At the start of November it had seemed that nothing on earth could prevent his winning the January election. His political organization was twice as efficient as any in the country; his oratory mesmerized the masses. Opinion polls showed he would receive seventy percent of the national vote, enough for a clear win in the first round.
He literally could not understand the transformation, though he could just perceive how, step by step, it had come about.
“It was a mistake to try those four attempts at assassinating our enemies,” he said at last.
“With respect, Mr. President, it was tactically sound. Only the foulest luck decreed that three should not be in residence at the time.”
Komarov grunted. Bad luck it might be, but the reaction had been worse. Where did the press get the idea he might have been behind it? Who leaked? The media had always hung on his every word; now they were abusing him. The press conference had been a disaster. Those foreigners shouting impudent questions. He had never been subjected to such insolence. Kuznetsov had seen to that. Only private interviews had been allowed, where he had been treated with respect, his views listened to attentively, heads nodding in agreement. Then the young fool had proposed the press conference …
“Are you sure of your source, Colonel?”
“Yes, Mr. President.”
“You trust him?”
“Certainly not. I trust his appetites. He is venal and corrupt, but he lusts after preferment and the life of a voluptuary, both of which he has been promised. He revealed both visits to the Patriarch by the English spy, and both by the American agent. You read the transcript of the tape recording of the second meeting with Monk, the threats on which I based the decision to silence the opposition permanently.”

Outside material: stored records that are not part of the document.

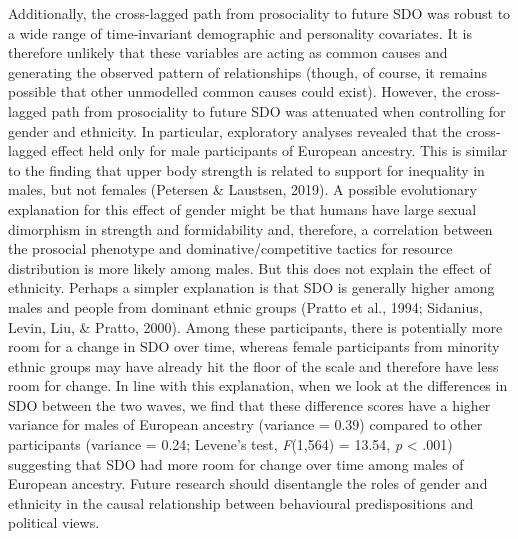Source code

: \documentclass[
  man,floatsintext]{apa6}
\begin{document}
Additionally, the cross-lagged path from prosociality to future SDO was robust
to a wide range of time-invariant demographic and personality covariates. It is
therefore unlikely that these variables are acting as common causes and
generating the observed pattern of relationships (though, of course, it remains
possible that other unmodelled common causes could exist). However, the
cross-lagged path from prosociality to future SDO was attenuated when controlling
for gender and ethnicity. In particular, exploratory analyses revealed that the
cross-lagged effect held only for male participants of European ancestry. This
is similar to the finding that upper body strength is related to support for
inequality in males, but not females (Petersen \& Laustsen, 2019). A possible evolutionary
explanation for this effect of gender might be that humans have large sexual
dimorphism in strength and formidability and, therefore, a correlation between
the prosocial phenotype and dominative/competitive tactics for resource
distribution is more likely among males. But this does not explain the effect of
ethnicity. Perhaps a simpler explanation is that SDO is generally higher among
males and people from dominant ethnic groups (Pratto et al., 1994; Sidanius, Levin, Liu, \& Pratto, 2000). Among
these participants, there is potentially more room for a change in SDO over
time, whereas female participants from minority ethnic groups may have already
hit the floor of the scale and therefore have less room for change. In line with
this explanation, when we look at the differences in SDO between the two waves,
we find that these difference scores have a higher variance for males of
European ancestry (variance = 0.39) compared to other
participants (variance = 0.24; Levene's test,
\emph{F}(1,564) = 13.54,
\emph{p} \textless{} .001) suggesting that SDO had more room for
change over time among males of European ancestry. Future research should
disentangle the roles of gender and ethnicity in the causal relationship
between behavioural predispositions and political views.
\end{document}
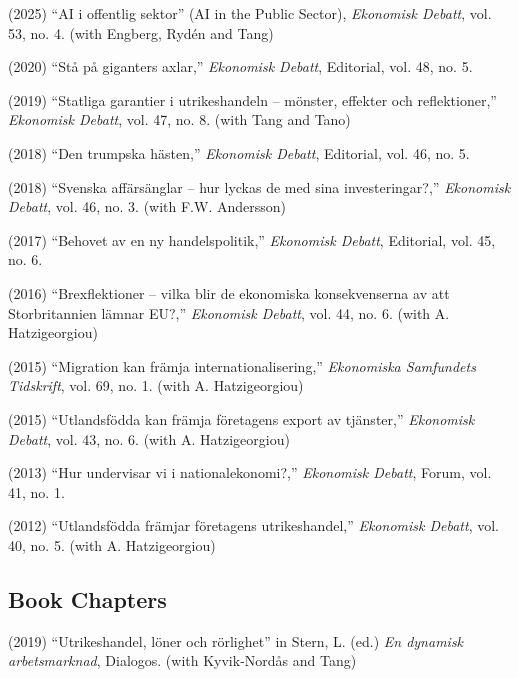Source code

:\documentclass[11pt,a4paper]{article}
\newcommand{\publication}[1]{\item #1}
\begin{document}
\begin{enumerate}[label={[\arabic*]}]

\publication{(2025) ``AI i offentlig sektor'' (AI in the Public Sector), \textit{Ekonomisk Debatt}, vol. 53, no. 4. (with Engberg, Rydén and Tang)}

\publication{(2020) ``Stå på giganters axlar,'' \textit{Ekonomisk Debatt}, Editorial, vol. 48, no. 5.}

\publication{(2019) ``Statliga garantier i utrikeshandeln -- mönster, effekter och reflektioner,'' \textit{Ekonomisk Debatt}, vol. 47, no. 8. (with Tang and Tano)}

\publication{(2018) ``Den trumpska hästen,'' \textit{Ekonomisk Debatt}, Editorial, vol. 46, no. 5.}

\publication{(2018) ``Svenska affärsänglar -- hur lyckas de med sina investeringar?,'' \textit{Ekonomisk Debatt}, vol. 46, no. 3. (with F.W. Andersson)}

\publication{(2017) ``Behovet av en ny handelspolitik,'' \textit{Ekonomisk Debatt}, Editorial, vol. 45, no. 6.}

\publication{(2016) ``Brexflektioner -- vilka blir de ekonomiska konsekvenserna av att Storbritannien lämnar EU?,'' \textit{Ekonomisk Debatt}, vol. 44, no. 6. (with A. Hatzigeorgiou)}

\publication{(2015) ``Migration kan främja internationalisering,'' \textit{Ekonomiska Samfundets Tidskrift}, vol. 69, no. 1. (with A. Hatzigeorgiou)}

\publication{(2015) ``Utlandsfödda kan främja företagens export av tjänster,'' \textit{Ekonomisk Debatt}, vol. 43, no. 6. (with A. Hatzigeorgiou)}

\publication{(2013) ``Hur undervisar vi i nationalekonomi?,'' \textit{Ekonomisk Debatt}, Forum, vol. 41, no. 1.}

\publication{(2012) ``Utlandsfödda främjar företagens utrikeshandel,'' \textit{Ekonomisk Debatt}, vol. 40, no. 5. (with A. Hatzigeorgiou)}

\end{enumerate}

\subsection{Book Chapters}

\begin{enumerate}[label={[\arabic*]}]

\publication{(2019) ``Utrikeshandel, löner och rörlighet'' in Stern, L. (ed.) \textit{En dynamisk arbetsmarknad}, Dialogos. (with Kyvik-Nordås and Tang)}

\end{enumerate}
\end{document}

“But this time ... would they really have the nerve to strike at us?”
“I do not believe we can discount it. In boxing terms, the gloves are off. Our fool of an acting president knows he cannot win against you, but might against Zyuganov. The generals heading the militia realized just in time what kind of a purge you have in mind for them. Using the allegations of a financial link between the UPF and the mafia, they could cook up charges. Yes, I think they might try.”
“If you were they, as a planner, what would you do, Colonel?”
“Exactly the same. When I heard the priest say what the Patriarch discussed while he waited at table, I thought it could not be true. But the more I think it over, the more sense it makes. Dawn of January first is a brilliant time. Who is not hungover from the previous night? What guards are awake? Who can react with speed and decisiveness? Most Russians on New Year’s morning cannot even see straight—unless they are kept in a barracks without a drop of vodka. Yes, it makes sense.”
“What are you saying? That we are finished? That all we have done was for nothing, that the great vision will never happen, because of a panicky and ambitious politi
cian, a fantasist priest, and some over-promoted policemen?”
Grishin rose and leaned over the desk.
“We have come so far for this? No, Mr. President. The key to success is to know the enemy’s intentions. This we do. They leave us no choice but one. Preemptive strike.”
“Strike? Against whom?”
“Take Moscow, Mr. President. Take Russia. Both would have been yours in a fortnight. On New Year’s Eve our enemies will be celebrating the morrow, their troops locked in barracks until dawn. I can put together a force of eighty thousand men and take Moscow during the night. With Moscow comes Russia.”